|Library sees more paper and ebook borrowing|
|Written by KAREN NADLER COTA Sentinel Lifestyles Editor|
|Saturday, 22 February 2014 09:27|
Feet through the door and eyes on the website: The Wood County District Public Library had plenty of both last year.
Ebook usage increased a dramatic 82 percent in 2013, members of the library's Board of Trustees learned at their monthly meeting Wednesday.
"But ebooks still account for only 4 percent (24,385) of total borrowing," library Director Michael Penrod reported.
According to official statistics from the state library board, foot traffic into the building increased 2.4 percent and the library averaged 18,459 visits to the BG building per month.
Circulation continues at a high level after breaking all-time records in 2012. A total of 601,404 items were borrowed in 2013, compared to 605,799 in 2012.
Penrod attributed the decrease in usage to the board's September 2013 decision to lengthen the loan period for new fiction from 7 days to the current four weeks, and said the drop was actually not as large as expected.
"Since 2002, borrowing of items has increased 36 percent, from 441,573 to 601,404," he added.
In 2013 the library had a total of 26,209 cardholders, 22,888 of them adults and 3,321 children. The library deletes cards which have been inactive for more than two years.
All sorts of other measures of library usage were up, as well:
• 147,656 visits to the webpage. with new visits up 10 percent;
• 1,525 Facebook fans, up 20 percent;
• 96,356 questions answered by the staff - up 13 percent;
• 866 total programs and classes with a combined attendance of 22,950 - up 5 percent.
Of that total, adult programs were up 40 percent as 116 programs brought a combined attendance of 4,667.
Youth programs were up 0.7 percent with 750 programs and attendance of 18,291.
• Catalog system activity was up 38 percent over 2012. There are 188,845 total items in the collection and 18,546 items were added in 2013 alone.

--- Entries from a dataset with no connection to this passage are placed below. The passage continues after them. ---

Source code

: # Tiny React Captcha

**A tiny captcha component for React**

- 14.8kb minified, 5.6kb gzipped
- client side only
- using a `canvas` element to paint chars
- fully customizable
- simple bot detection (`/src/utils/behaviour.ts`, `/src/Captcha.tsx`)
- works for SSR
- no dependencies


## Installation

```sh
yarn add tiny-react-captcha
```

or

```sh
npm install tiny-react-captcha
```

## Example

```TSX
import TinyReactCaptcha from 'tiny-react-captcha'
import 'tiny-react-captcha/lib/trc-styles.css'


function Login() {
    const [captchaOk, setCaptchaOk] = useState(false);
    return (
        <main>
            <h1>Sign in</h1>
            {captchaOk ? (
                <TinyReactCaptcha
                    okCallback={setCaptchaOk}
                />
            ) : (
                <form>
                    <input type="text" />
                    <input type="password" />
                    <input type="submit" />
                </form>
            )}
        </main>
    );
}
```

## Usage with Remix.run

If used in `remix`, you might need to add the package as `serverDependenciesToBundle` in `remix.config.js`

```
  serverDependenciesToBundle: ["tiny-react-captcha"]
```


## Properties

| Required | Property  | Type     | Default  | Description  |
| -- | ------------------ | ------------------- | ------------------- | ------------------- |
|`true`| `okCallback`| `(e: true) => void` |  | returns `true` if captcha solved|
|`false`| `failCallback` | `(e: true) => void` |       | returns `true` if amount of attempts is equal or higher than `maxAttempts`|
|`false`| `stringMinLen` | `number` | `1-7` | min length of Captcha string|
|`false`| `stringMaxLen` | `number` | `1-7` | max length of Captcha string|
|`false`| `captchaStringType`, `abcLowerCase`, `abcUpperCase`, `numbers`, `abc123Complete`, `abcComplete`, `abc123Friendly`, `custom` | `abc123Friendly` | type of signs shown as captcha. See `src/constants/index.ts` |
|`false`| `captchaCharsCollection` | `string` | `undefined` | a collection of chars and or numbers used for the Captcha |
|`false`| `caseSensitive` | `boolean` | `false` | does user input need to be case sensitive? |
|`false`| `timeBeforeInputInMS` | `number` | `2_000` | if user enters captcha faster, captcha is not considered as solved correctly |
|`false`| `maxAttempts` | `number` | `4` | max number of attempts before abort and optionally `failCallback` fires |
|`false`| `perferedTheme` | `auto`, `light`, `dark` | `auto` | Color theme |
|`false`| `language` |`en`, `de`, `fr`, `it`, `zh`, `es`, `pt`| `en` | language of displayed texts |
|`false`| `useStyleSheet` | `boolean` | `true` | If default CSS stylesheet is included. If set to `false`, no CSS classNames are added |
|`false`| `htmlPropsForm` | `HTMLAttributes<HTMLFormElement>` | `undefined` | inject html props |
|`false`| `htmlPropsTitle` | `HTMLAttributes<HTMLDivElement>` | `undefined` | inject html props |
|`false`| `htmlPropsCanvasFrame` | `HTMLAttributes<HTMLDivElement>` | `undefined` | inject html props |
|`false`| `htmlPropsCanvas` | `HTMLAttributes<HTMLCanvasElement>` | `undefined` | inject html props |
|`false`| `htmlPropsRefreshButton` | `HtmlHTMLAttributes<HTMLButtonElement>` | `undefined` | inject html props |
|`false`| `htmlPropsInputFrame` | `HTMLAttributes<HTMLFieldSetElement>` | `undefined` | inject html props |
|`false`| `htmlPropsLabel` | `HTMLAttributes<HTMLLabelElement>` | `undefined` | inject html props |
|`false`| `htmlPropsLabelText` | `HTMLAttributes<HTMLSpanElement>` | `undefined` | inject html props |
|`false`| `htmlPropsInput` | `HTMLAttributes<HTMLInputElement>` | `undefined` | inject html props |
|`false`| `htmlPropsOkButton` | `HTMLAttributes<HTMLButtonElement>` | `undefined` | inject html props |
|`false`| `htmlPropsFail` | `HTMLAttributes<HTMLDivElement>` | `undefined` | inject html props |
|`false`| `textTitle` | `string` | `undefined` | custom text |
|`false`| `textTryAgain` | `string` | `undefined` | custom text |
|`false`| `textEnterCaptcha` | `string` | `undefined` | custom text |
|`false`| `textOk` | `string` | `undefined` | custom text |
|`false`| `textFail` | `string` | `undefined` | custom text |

"We can't add that amount every year," Penrod pointed out. "There would soon be no room in the library. So we purge, too."
Books damaged by pets and books that have become obsolete are in that group. As an example, the library adds a 2014 tax book and removes the 2012 tax book at the same time.
The library building itself is currently "under construction," with a large Dumpster taking up a couple spaces in the parking lot.
"We are knocking down a wall to expand our inter-library loan area," Penrod told the board. "It's an old exterior wall of the original building."
The kids' puppet area has been moved to make way for the project.
Board members asked how the severe weather of January and February has impacted library usage and operations.
The library has "spent more on parking lot snow removal this winter than the last two, three years combined," Penrod reported.
Circulation has moved up and down, based on the movement of each snowstorm that comes along.
"We've seen a rush before and the first day after," which countered low numbers during storms and the mandated Level 3 closures.
Michele Raine, assistant director, noted that 258 ebooks were downloaded in January, "the highest number ever. I think the weather did impact that" as housebound library patrons stocked up.
In other business:
• Several of the trustees will be meeting with the Wood County Commissioners during March to discuss the need to place a renewal or replacement library levy on the November ballot.
At its April 22 meeting the library board will need to pass a resolution asking the county auditor to certify the amount and length of the levy, a decision not yet finalized.
• The library is about to start accepting credit cards for fine payments. Beginning Monday, cards may be used to pay fines that are at least $1.
• Free tax preparation help continues at the library now and through April. Individuals and families with low to moderate income, up to $50,000 per year, may sign up for consultations on Tuesday, Thursday, or Saturday afternoons. Appointments are required. Dial 211 or 1-800-650-HELP (4357).
• Maria Simon highlighted two upcoming programs in the Children's Place. The first is a Community Baby Fair planned for March 2 from 2 to 4 p.m. "We've got lots of local organizations and agencies participating" that offer services to families with new babies as well as babies on the way.
"Global Read Aloud Day" on March 5 will feature a Skype visit from Monica Carnesi, author and illustrator of "Little Dog Lost." Carnesi knows the county library well, having used it when living in Bowling Green while her husband studied at Bowling Green State University years ago.